EXERCISE DETAILS: Once the line holding "Let $F$ be a" is found in the listing below, write it out and each later line exactly, up to and including the one holding "tool for both".
******************************
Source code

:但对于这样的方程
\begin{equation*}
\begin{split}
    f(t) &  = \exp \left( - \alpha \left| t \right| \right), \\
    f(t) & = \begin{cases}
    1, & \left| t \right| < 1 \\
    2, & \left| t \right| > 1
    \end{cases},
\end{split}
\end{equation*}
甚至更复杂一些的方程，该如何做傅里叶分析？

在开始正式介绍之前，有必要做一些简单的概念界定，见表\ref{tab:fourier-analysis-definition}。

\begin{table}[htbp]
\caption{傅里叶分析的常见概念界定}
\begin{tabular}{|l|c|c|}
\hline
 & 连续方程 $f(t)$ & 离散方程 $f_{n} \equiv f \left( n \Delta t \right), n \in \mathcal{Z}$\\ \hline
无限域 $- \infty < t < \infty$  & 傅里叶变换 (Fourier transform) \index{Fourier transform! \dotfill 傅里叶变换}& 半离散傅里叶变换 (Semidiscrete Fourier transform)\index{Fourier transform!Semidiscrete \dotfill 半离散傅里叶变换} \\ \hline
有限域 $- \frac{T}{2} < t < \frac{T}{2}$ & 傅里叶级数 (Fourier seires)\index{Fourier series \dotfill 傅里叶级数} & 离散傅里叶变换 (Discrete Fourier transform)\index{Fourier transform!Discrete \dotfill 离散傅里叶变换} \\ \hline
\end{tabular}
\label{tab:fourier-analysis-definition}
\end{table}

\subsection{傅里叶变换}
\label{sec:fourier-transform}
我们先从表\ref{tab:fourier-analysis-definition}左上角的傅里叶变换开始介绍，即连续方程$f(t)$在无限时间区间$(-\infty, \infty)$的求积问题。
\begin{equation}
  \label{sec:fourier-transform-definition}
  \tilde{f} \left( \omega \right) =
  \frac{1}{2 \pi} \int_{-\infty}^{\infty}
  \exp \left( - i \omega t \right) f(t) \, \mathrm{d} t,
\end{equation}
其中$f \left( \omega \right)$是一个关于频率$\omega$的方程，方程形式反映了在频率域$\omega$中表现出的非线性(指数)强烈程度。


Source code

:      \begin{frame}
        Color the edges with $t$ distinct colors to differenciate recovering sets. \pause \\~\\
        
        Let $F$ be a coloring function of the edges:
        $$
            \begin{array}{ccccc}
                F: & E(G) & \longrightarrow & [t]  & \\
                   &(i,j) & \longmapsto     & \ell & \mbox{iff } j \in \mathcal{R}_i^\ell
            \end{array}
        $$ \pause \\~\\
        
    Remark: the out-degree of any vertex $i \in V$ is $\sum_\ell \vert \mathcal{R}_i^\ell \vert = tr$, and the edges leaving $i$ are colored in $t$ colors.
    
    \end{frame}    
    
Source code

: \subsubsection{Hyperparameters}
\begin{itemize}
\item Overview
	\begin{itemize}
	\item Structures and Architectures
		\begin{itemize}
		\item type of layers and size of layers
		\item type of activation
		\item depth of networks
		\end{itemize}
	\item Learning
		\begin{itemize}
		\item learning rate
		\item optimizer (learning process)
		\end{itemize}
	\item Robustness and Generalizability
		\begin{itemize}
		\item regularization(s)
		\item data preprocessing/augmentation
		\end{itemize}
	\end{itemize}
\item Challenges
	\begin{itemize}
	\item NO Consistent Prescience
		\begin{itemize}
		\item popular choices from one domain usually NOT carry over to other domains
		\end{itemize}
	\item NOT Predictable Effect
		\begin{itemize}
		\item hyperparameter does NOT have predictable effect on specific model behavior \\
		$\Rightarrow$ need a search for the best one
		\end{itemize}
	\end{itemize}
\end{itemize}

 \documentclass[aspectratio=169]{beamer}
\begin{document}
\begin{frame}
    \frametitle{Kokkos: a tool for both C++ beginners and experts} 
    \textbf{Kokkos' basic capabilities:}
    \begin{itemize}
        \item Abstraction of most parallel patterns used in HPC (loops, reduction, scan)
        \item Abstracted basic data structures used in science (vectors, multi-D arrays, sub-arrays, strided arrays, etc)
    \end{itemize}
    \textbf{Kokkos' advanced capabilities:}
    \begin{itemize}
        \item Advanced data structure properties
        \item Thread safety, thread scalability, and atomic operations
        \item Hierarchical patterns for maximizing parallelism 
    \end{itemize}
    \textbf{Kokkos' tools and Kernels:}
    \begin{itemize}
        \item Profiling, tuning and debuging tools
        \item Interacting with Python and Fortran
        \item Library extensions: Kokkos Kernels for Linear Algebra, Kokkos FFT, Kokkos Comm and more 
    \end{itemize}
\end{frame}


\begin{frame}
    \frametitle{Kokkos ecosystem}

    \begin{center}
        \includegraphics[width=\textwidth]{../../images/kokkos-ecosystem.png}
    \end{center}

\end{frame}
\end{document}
******************************
SOLUTION TO THIS TASK:
        Let $F$ be a coloring function of the edges:
        $$
            \begin{array}{ccccc}
                F: & E(G) & \longrightarrow & [t]  & \\
                   &(i,j) & \longmapsto     & \ell & \mbox{iff } j \in \mathcal{R}_i^\ell
            \end{array}
        $$ \pause \\~\\
        
    Remark: the out-degree of any vertex $i \in V$ is $\sum_\ell \vert \mathcal{R}_i^\ell \vert = tr$, and the edges leaving $i$ are colored in $t$ colors.
    
    \end{frame}    
    
Source code

: \subsubsection{Hyperparameters}
\begin{itemize}
\item Overview
	\begin{itemize}
	\item Structures and Architectures
		\begin{itemize}
		\item type of layers and size of layers
		\item type of activation
		\item depth of networks
		\end{itemize}
	\item Learning
		\begin{itemize}
		\item learning rate
		\item optimizer (learning process)
		\end{itemize}
	\item Robustness and Generalizability
		\begin{itemize}
		\item regularization(s)
		\item data preprocessing/augmentation
		\end{itemize}
	\end{itemize}
\item Challenges
	\begin{itemize}
	\item NO Consistent Prescience
		\begin{itemize}
		\item popular choices from one domain usually NOT carry over to other domains
		\end{itemize}
	\item NOT Predictable Effect
		\begin{itemize}
		\item hyperparameter does NOT have predictable effect on specific model behavior \\
		$\Rightarrow$ need a search for the best one
		\end{itemize}
	\end{itemize}
\end{itemize}

 \documentclass[aspectratio=169]{beamer}
\begin{document}
\begin{frame}
    \frametitle{Kokkos: a tool for both C++ beginners and experts} 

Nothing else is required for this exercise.